Maybe if more Catholic voices had spoken out and vigorously explained and defended Catholic doctrine, I would not have abandoned my faith and ended up as an agnostic.  The average Catholic young adult finds no guidance or answers whatsoever in the very short sermons at Sunday mass and never hears any laypersons elucidate how Catholic doctrine can work out effectively in a person’s daily life.

Come on, James Findlayson, let us note involke the argumentum ad hominum and prejudge Austen’s motives.  Instead let’s give him credit for taking the initiative to provide what seems to me to be a wonderful tool for communicating our truths to the media and others at a time when we are being pillored for following the tenets of our faith.  I’ve been in communications for 50 years and I greatly appreciate what he has done.

Dear Gloria,

I truly feel your pain. I was away from the Church for many years, but have found my way back. It felt so good “coming home”!

I suggest that you visit the “Catholics Come Home” website. You will be very touched by what you see and hear—from folks just like you. Listen to “Cathoic Answers” podcasts - they are easily accessible online.

Please come home. I will hold you in my prayers daily and remember you at daily mass.

In love and peace…

Does the author have any examples of how a specific doctrinal issue is presentened in a new and different way? The article could have benefited by one.

Jesuitical,

Ah! We meet again…

 At the risk of being redundant, I am going to repeat what I previously asked you on a different forum. What brings you to the NCR website? Why use the word Jesuit as part of your screen-name? Be honest now… 

My take is that you are not here for the purpose of edification or spiritual growth, but that your real reason for being here is that you have an axe or two to grind. What do you hope to gain by sowing discord on this website? Your sophomoric rhetoric is very revealing of your actual motivation.

You, along with the Ricks, skywalkers, Zekes, Dans, Bryans, Joseph K.s, Plutos, JohntheBaptists, et.al remind me of that “Mayhem” guy on the Allstate insurance TV commercials  - lol

Hi Dennis (McGrath)

From following his past career, he’s a spin-doctor, not an apologist. There’s a big difference.

Let’s all do the right thing on November 6th 2012 and vote this Blamer/Complainer/Campaigner-in-Chief out of office!

“Justice” for victims.  Leave it to the Church to also become infected from outreach with the word justice.  Just what definition of Justice are we using.  Justice is a code word today in politics.  We are not talking about the “Justice and Liberty for All, or a legal verdict, but rathera social justice which is one of the main political planks/platforms of the Socialist Movement in the World today.

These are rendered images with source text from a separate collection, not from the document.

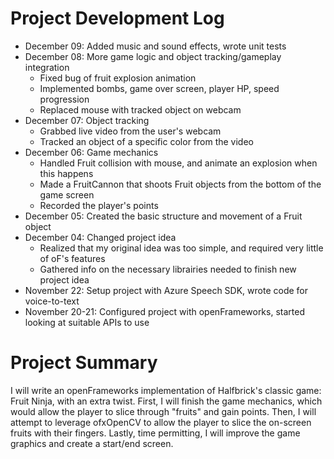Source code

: # Project Development Log

* December 09: Added music and sound effects, wrote unit tests
* December 08: More game logic and object tracking/gameplay integration
  * Fixed bug of fruit explosion animation
  * Implemented bombs, game over screen, player HP, speed progression
  * Replaced mouse with tracked object on webcam
* December 07: Object tracking
  * Grabbed live video from the user's webcam
  * Tracked an object of a specific color from the video
* December 06: Game mechanics
  * Handled Fruit collision with mouse, and animate an explosion when this happens
  * Made a FruitCannon that shoots Fruit objects from the bottom of the game screen
  * Recorded the player's points
* December 05: Created the basic structure and movement of a Fruit object
* December 04: Changed project idea
  * Realized that my original idea was too simple, and required very little of oF's features
  * Gathered info on the necessary librairies needed to finish new project idea
* November 22: Setup project with Azure Speech SDK, wrote code for voice-to-text 
* November 20-21: Configured project with openFrameworks, started looking at suitable APIs to use

# Project Summary

I will write an openFrameworks implementation of Halfbrick's classic game: Fruit Ninja, with an extra twist. First, I will
finish the game mechanics, which would allow the player to slice through "fruits" and gain points. Then, I will attempt to
leverage ofxOpenCV to allow the player to slice the on-screen fruits with their fingers. Lastly, time permitting, I will
improve the game graphics and create a start/end screen.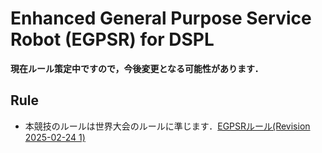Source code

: # Enhanced General Purpose Service Robot (EGPSR) for DSPL

**現在ルール策定中ですので，今後変更となる可能性があります．**

## Rule
* 本競技のルールは世界大会のルールに準じます．[EGPSRルール(Revision 2025-02-24 1)](https://robocupathome.github.io/RuleBook/rulebook/master.pdf#page=64)
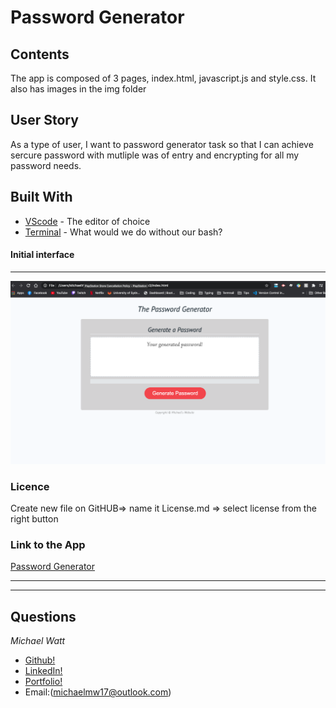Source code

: # Password Generator

## Contents

The app is composed of 3 pages, index.html, javascript.js and style.css. It also has images in the img folder


## User Story

As a type of user, I want to password generator task so that I can achieve sercure password with mutliple was of entry and encrypting for all my password needs.


## Built With

* [VScode](https://code.visualstudio.com/) - The editor of choice
* [Terminal](https:///) - What would we do without our bash?

#### Initial interface
<hr>

<img src="./img/homeworkw3.png">


### Licence

Create new file on GitHUB=> name it License.md => select license from the right button

### Link to the App
<a href="https://michaelmw17.github.io/homeworkw3">Password Generator</a><hr>
<hr>

## Questions

_Michael Watt_

- [Github!](https://github.com/Michaelmw17)
- [LinkedIn!](https://www.linkedin.com/in/michael-watt-6a76961b3/)
- [Portfolio!](http://michaelmw17.github.io/)
- Email:(michaelmw17@outlook.com)

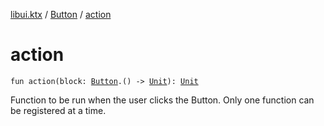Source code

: [libui.ktx](../index.md) / [Button](index.md) / [action](./action.md)

# action

`fun action(block: `[`Button`](index.md)`.() -> `[`Unit`](https://kotlinlang.org/api/latest/jvm/stdlib/kotlin/-unit/index.html)`): `[`Unit`](https://kotlinlang.org/api/latest/jvm/stdlib/kotlin/-unit/index.html)

Function to be run when the user clicks the Button.
Only one function can be registered at a time.

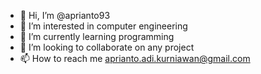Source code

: - 👋 Hi, I’m @aprianto93
- 👀 I’m interested in computer engineering
- 🌱 I’m currently learning programming
- 💞️ I’m looking to collaborate on any project
- 📫 How to reach me aprianto.adi.kurniawan@gmail.com

<!---
aprianto93/aprianto93 is a ✨ special ✨ repository because its `README.md` (this file) appears on your GitHub profile.
You can click the Preview link to take a look at your changes.
--->
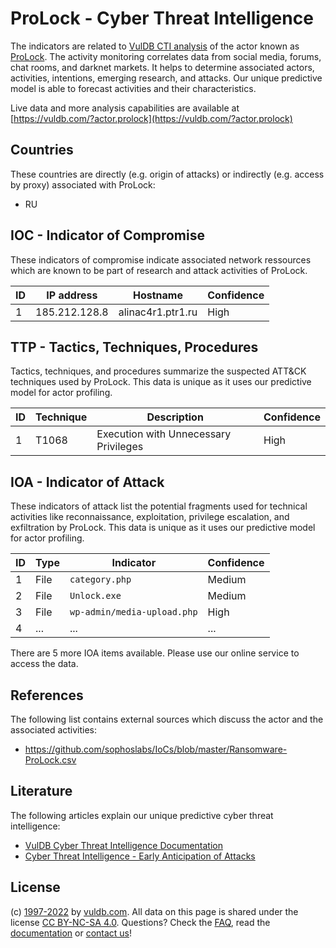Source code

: # ProLock - Cyber Threat Intelligence

The indicators are related to [VulDB CTI analysis](https://vuldb.com/?kb.cti) of the actor known as [ProLock](https://vuldb.com/?actor.prolock). The activity monitoring correlates data from social media, forums, chat rooms, and darknet markets. It helps to determine associated actors, activities, intentions, emerging research, and attacks. Our unique predictive model is able to forecast activities and their characteristics.

Live data and more analysis capabilities are available at [https://vuldb.com/?actor.prolock](https://vuldb.com/?actor.prolock)

## Countries

These countries are directly (e.g. origin of attacks) or indirectly (e.g. access by proxy) associated with ProLock:

* RU

## IOC - Indicator of Compromise

These indicators of compromise indicate associated network ressources which are known to be part of research and attack activities of ProLock.

ID | IP address | Hostname | Confidence
-- | ---------- | -------- | ----------
1 | 185.212.128.8 | alinac4r1.ptr1.ru | High

## TTP - Tactics, Techniques, Procedures

Tactics, techniques, and procedures summarize the suspected ATT&CK techniques used by ProLock. This data is unique as it uses our predictive model for actor profiling.

ID | Technique | Description | Confidence
-- | --------- | ----------- | ----------
1 | T1068 | Execution with Unnecessary Privileges | High

## IOA - Indicator of Attack

These indicators of attack list the potential fragments used for technical activities like reconnaissance, exploitation, privilege escalation, and exfiltration by ProLock. This data is unique as it uses our predictive model for actor profiling.

ID | Type | Indicator | Confidence
-- | ---- | --------- | ----------
1 | File | `category.php` | Medium
2 | File | `Unlock.exe` | Medium
3 | File | `wp-admin/media-upload.php` | High
4 | ... | ... | ...

There are 5 more IOA items available. Please use our online service to access the data.

## References

The following list contains external sources which discuss the actor and the associated activities:

* https://github.com/sophoslabs/IoCs/blob/master/Ransomware-ProLock.csv

## Literature

The following articles explain our unique predictive cyber threat intelligence:

* [VulDB Cyber Threat Intelligence Documentation](https://vuldb.com/?kb.cti)
* [Cyber Threat Intelligence - Early Anticipation of Attacks](https://www.scip.ch/en/?labs.20201022)

## License

(c) [1997-2022](https://vuldb.com/?kb.changelog) by [vuldb.com](https://vuldb.com/?kb.about). All data on this page is shared under the license [CC BY-NC-SA 4.0](https://creativecommons.org/licenses/by-nc-sa/4.0/). Questions? Check the [FAQ](https://vuldb.com/?kb.faq), read the [documentation](https://vuldb.com/?kb) or [contact us](https://vuldb.com/?contact)!
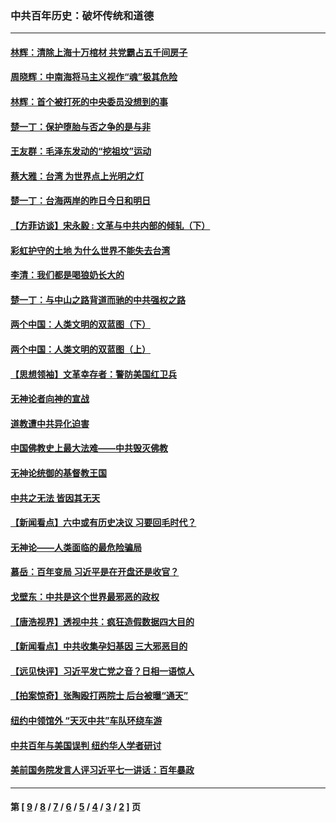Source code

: ### 中共百年历史：破坏传统和道德
---
#### [林辉：清除上海十万棺材 共党霸占五千间房子](../../pages/nf1176114/n14033735.md?07280430) 
#### [周晓辉：中南海将马主义视作“魂”极其危险](../../pages/nf1176114/n14026892.md?07280430) 
#### [林辉：首个被打死的中央委员没想到的事](../../pages/nf1176114/n13987400.md?07280430) 
#### [楚一丁：保护堕胎与否之争的是与非](../../pages/nf1176114/n13815642.md?07280430) 
#### [王友群：毛泽东发动的“挖祖坟”运动](../../pages/nf1176114/n13723639.md?07280430) 
#### [蔡大雅：台湾 为世界点上光明之灯](../../pages/nf1176114/n13531530.md?07280430) 
#### [楚一丁：台海两岸的昨日今日和明日](../../pages/nf1176114/n13531468.md?07280430) 
#### [【方菲访谈】宋永毅 : 文革与中共内部的倾轧（下）](../../pages/nf1176114/n13486836.md?07280430) 
#### [彩虹护守的土地 为什么世界不能失去台湾](../../pages/nf1176114/n13476849.md?07280430) 
#### [李清：我们都是喝狼奶长大的](../../pages/nf1176114/n13471478.md?07280430) 
#### [楚一丁：与中山之路背道而驰的中共强权之路](../../pages/nf1176114/n13437270.md?07280430) 
#### [两个中国：人类文明的双蓝图（下）](../../pages/nf1176114/n13423132.md?07280430) 
#### [两个中国：人类文明的双蓝图（上）](../../pages/nf1176114/n13422687.md?07280430) 
#### [【思想领袖】文革幸存者：警防美国红卫兵](../../pages/nf1176114/n13339289.md?07280430) 
#### [无神论者向神的宣战](../../pages/nf1176114/n13281535.md?07280430) 
#### [道教遭中共异化迫害](../../pages/nf1176114/n13281463.md?07280430) 
#### [中国佛教史上最大法难——中共毁灭佛教](../../pages/nf1176114/n13281397.md?07280430) 
#### [无神论统御的基督教王国](../../pages/nf1176114/n13281280.md?07280430) 
#### [中共之无法 皆因其无天](../../pages/nf1176114/n13281088.md?07280430) 
#### [【新闻看点】六中或有历史决议 习要回毛时代？](../../pages/nf1176114/n13222895.md?07280430) 
#### [无神论——人类面临的最危险骗局](../../pages/nf1176114/n13196137.md?07280430) 
#### [慕岳：百年变局 习近平是在开盘还是收官？](../../pages/nf1176114/n13206516.md?07280430) 
#### [戈壁东：中共是这个世界最邪恶的政权](../../pages/nf1176114/n13085641.md?07280430) 
#### [【唐浩视界】透视中共：疯狂造假数据四大目的](../../pages/nf1176114/n13080590.md?07280430) 
#### [【新闻看点】中共收集孕妇基因 三大邪恶目的](../../pages/nf1176114/n13077182.md?07280430) 
#### [【远见快评】习近平发亡党之音？日相一语惊人](../../pages/nf1176114/n13074809.md?07280430) 
#### [【拍案惊奇】张陶殴打两院士 后台被曝“通天”](../../pages/nf1176114/n13070496.md?07280430) 
#### [纽约中领馆外 “天灭中共”车队环绕车游](../../pages/nf1176114/n13070693.md?07280430) 
#### [中共百年与美国误判 纽约华人学者研讨](../../pages/nf1176114/n13067969.md?07280430) 
#### [美前国务院发言人评习近平七一讲话：百年暴政](../../pages/nf1176114/n13066986.md?07280430) 

---
#### 第 [ [9](./9.md?07280430) / [8](./8.md?07280430) / [7](./7.md?07280430) / [6](./6.md?07280430) / [5](./5.md?07280430) / [4](./4.md?07280430) / [3](./3.md?07280430) / [2](./2.md?07280430) ] 页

Gloria, the mere fact that you are reading Catholic websites such as EWTN shows that you miss something about the faith. The Holy Spirit is gently nudging you. Listen to His voice with an open heart. I agree with what you have said about the Sunday sermons and want to scream for anyone to please give us some guidance- but things happen slowly and God has a plan. I also agree with Ann Marie- look at those Catholic websites and let God guide you. God bless you- He loves you and as a practicing catholic, let me add- we want you back. You are one of our lost sheep and we miss you.

James Findlayson, I am just a beginning Christian, and I have a problem with detraction, too.  It is so easy for me to reveal people’s faults and failings, and thus block the progress both of my understanding and of their redemption.

I’m trying to make it my habit, lately, to guard my words and not disclose any other person’s shortcomings, unless there is an urgent need and a sincere desire for the other person’s good.

I am so vulnerable to criticism, myself. Truly. I realize I need to curb the lacerating remark and encourage others when they are trying to take a step in the right direction.

Amen, Karen!

If I might add to your beautiful commentary…

Gloria, we will welcome you with open arms!
...and oops, I accidentally posted a reply to Jesuitical on the wrong article. A thousand apologies!